## PROBLEM REQUIREMENTS
Would you please transcribe, exactly as written, the lines of the entries below starting at the one that holds "Translate an atomic" and ending at the one that holds "Models, satisfaction of", both included?

=======

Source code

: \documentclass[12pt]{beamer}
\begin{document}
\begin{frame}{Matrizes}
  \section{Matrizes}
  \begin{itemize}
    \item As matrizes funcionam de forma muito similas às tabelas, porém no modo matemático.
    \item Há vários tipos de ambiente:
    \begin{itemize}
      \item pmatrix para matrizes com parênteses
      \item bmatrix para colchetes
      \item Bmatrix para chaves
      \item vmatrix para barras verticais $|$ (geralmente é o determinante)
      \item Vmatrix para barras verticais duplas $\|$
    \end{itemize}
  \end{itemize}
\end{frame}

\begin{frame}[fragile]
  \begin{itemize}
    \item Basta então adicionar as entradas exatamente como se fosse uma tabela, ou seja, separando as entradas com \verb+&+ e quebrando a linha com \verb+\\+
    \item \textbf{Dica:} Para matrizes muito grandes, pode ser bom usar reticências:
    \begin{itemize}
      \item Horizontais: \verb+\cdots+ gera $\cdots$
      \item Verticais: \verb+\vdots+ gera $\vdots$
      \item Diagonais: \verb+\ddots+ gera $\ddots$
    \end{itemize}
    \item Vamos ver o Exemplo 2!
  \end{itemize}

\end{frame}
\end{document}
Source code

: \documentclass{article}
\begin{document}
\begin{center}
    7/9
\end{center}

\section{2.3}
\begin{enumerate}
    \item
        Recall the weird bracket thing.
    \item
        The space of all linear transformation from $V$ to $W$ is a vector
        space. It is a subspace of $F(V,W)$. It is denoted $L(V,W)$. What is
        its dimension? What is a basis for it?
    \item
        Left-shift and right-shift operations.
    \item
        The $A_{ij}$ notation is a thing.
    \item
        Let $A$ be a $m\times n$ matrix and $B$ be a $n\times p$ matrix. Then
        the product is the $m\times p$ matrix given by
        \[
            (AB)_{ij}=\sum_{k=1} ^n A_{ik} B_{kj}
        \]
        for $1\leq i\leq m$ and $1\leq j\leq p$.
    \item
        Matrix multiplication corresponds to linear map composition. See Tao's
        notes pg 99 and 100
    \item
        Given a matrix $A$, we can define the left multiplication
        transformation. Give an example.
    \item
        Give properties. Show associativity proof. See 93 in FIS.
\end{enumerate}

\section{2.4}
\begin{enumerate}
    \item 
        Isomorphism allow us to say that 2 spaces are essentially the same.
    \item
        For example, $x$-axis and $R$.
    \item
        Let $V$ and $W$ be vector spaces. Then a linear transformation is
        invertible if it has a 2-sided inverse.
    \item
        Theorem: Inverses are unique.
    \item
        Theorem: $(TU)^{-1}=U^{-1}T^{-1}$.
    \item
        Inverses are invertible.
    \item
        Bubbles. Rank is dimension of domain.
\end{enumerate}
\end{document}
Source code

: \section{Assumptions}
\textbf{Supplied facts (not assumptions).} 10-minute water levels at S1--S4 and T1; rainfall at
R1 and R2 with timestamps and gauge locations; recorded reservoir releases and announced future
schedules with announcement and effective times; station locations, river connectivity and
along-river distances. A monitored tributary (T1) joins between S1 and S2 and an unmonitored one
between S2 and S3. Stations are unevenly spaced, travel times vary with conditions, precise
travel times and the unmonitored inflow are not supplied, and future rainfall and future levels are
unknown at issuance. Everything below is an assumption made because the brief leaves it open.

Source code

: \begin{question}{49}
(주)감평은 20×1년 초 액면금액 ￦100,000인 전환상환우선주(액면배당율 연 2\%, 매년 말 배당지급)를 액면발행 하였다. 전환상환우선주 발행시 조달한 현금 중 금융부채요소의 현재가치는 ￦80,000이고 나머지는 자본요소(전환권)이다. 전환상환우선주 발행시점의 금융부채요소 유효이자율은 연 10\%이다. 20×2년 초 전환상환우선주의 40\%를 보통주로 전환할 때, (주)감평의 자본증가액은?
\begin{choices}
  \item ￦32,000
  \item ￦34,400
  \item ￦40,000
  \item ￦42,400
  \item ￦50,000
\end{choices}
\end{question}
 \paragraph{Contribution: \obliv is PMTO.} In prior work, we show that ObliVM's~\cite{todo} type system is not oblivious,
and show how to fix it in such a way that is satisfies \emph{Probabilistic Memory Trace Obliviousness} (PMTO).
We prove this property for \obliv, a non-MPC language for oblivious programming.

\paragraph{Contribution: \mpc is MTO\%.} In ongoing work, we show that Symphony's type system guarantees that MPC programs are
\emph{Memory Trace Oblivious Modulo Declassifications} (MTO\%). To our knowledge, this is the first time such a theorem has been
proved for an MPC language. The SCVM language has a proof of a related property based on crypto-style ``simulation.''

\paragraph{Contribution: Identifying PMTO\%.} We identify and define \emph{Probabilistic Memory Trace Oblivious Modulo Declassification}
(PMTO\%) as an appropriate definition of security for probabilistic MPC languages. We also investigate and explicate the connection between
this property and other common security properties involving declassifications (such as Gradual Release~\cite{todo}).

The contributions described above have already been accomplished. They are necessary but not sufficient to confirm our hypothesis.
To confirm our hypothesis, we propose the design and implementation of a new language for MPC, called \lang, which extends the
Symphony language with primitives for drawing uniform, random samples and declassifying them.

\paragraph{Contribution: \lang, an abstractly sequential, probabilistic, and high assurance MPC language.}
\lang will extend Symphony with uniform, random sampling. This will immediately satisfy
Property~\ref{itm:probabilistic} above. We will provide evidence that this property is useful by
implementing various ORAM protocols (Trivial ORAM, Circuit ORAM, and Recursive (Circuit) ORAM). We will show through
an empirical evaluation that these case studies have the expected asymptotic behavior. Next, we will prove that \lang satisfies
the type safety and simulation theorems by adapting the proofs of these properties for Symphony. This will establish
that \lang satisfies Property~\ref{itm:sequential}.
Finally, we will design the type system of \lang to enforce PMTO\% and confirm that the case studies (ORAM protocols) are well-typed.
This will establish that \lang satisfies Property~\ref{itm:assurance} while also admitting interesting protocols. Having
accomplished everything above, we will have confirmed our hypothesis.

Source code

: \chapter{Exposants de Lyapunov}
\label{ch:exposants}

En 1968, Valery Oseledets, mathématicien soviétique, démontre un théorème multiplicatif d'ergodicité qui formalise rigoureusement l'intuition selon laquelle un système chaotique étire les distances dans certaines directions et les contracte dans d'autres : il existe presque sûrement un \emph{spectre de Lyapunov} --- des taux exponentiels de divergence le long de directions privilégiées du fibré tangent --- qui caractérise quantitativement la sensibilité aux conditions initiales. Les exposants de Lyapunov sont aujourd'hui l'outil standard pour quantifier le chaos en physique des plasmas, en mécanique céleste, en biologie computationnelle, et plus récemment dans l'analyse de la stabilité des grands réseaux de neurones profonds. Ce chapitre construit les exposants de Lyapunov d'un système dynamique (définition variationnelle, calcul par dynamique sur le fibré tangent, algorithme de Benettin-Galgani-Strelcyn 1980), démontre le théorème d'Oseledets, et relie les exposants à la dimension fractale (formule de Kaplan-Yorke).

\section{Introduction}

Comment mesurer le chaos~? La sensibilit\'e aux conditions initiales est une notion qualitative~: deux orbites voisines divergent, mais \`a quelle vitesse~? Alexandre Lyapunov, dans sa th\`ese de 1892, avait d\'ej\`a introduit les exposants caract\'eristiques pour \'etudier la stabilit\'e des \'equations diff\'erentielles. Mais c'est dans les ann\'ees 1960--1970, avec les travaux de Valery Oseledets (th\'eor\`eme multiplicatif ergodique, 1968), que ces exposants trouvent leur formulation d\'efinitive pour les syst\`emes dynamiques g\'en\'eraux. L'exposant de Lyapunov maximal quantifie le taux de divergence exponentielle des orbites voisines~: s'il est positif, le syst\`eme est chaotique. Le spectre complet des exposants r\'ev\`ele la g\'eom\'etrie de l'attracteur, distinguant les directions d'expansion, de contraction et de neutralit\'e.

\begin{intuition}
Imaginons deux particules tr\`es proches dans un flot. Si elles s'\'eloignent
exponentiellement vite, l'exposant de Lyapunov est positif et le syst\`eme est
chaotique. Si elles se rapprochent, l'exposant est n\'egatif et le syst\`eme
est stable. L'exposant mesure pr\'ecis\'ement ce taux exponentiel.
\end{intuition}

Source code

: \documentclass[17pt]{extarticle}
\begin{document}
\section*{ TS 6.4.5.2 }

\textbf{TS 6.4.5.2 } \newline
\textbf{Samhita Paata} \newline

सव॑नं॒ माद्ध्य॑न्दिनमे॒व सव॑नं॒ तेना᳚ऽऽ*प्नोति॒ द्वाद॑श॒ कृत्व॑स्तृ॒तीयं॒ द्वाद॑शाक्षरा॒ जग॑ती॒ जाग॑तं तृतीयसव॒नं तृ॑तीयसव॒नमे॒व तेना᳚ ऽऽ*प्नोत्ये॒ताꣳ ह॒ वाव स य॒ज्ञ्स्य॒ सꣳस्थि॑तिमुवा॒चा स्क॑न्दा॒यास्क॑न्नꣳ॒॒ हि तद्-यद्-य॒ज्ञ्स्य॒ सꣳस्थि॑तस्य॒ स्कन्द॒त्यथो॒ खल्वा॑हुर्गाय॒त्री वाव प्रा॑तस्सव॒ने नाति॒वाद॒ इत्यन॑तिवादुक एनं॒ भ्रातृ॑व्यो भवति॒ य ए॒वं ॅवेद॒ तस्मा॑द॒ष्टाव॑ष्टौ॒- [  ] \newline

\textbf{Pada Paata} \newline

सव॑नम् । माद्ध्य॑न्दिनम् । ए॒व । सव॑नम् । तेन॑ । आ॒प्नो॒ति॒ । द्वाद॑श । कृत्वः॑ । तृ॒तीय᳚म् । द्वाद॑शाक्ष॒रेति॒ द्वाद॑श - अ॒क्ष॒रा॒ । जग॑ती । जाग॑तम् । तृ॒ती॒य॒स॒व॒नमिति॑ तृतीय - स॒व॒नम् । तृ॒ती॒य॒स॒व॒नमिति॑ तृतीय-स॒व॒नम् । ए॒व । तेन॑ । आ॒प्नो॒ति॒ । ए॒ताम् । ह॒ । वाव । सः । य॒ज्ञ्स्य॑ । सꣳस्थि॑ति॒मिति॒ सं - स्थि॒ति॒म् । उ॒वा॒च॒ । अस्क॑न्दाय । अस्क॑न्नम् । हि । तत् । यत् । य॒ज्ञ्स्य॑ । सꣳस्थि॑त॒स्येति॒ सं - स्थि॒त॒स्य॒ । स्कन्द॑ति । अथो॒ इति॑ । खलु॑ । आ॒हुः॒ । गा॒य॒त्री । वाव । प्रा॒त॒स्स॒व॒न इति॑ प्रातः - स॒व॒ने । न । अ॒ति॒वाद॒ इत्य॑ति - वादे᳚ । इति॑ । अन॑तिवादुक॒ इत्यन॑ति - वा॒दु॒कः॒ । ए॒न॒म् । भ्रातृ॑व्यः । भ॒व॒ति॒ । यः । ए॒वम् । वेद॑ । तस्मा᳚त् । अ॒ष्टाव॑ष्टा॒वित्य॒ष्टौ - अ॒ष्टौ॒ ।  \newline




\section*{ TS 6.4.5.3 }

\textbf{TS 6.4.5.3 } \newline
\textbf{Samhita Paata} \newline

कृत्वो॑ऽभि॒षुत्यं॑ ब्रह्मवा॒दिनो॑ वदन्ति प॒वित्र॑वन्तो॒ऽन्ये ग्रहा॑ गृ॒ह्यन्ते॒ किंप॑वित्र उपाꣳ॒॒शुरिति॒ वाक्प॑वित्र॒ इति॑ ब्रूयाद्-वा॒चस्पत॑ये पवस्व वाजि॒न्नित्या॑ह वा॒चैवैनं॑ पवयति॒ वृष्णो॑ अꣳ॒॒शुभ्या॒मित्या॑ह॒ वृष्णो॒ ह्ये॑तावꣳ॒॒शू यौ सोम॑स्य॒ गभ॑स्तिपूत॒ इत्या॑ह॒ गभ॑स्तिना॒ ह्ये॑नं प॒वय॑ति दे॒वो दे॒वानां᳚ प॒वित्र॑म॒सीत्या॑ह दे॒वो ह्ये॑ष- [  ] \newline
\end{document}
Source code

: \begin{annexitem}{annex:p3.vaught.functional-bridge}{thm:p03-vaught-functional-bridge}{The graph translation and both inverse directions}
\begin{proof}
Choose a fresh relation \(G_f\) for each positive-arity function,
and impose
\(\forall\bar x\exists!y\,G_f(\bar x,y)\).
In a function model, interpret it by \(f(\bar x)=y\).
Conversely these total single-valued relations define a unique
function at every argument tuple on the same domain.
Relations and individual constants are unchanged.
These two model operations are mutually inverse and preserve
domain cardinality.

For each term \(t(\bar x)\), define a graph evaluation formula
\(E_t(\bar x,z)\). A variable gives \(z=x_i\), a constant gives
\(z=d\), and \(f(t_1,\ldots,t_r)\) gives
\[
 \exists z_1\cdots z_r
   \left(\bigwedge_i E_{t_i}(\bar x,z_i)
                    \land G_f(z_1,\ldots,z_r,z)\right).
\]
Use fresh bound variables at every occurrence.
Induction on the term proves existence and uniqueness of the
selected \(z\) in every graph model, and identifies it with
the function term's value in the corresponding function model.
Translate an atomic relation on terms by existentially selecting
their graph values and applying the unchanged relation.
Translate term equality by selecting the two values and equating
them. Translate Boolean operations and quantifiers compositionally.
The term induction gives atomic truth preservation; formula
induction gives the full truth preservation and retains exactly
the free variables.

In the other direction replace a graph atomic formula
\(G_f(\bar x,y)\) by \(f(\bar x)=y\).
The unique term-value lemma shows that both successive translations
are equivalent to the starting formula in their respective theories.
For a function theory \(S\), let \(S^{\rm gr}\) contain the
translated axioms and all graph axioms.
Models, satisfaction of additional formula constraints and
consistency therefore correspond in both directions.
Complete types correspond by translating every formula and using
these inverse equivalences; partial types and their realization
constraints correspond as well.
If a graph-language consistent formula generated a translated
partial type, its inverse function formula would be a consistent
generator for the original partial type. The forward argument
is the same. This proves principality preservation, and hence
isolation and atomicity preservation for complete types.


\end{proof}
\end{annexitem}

=======

## TASK ANSWER
Translate an atomic relation on terms by existentially selecting
their graph values and applying the unchanged relation.
Translate term equality by selecting the two values and equating
them. Translate Boolean operations and quantifiers compositionally.
The term induction gives atomic truth preservation; formula
induction gives the full truth preservation and retains exactly
the free variables.

In the other direction replace a graph atomic formula
\(G_f(\bar x,y)\) by \(f(\bar x)=y\).
The unique term-value lemma shows that both successive translations
are equivalent to the starting formula in their respective theories.
For a function theory \(S\), let \(S^{\rm gr}\) contain the
translated axioms and all graph axioms.
Models, satisfaction of additional formula constraints and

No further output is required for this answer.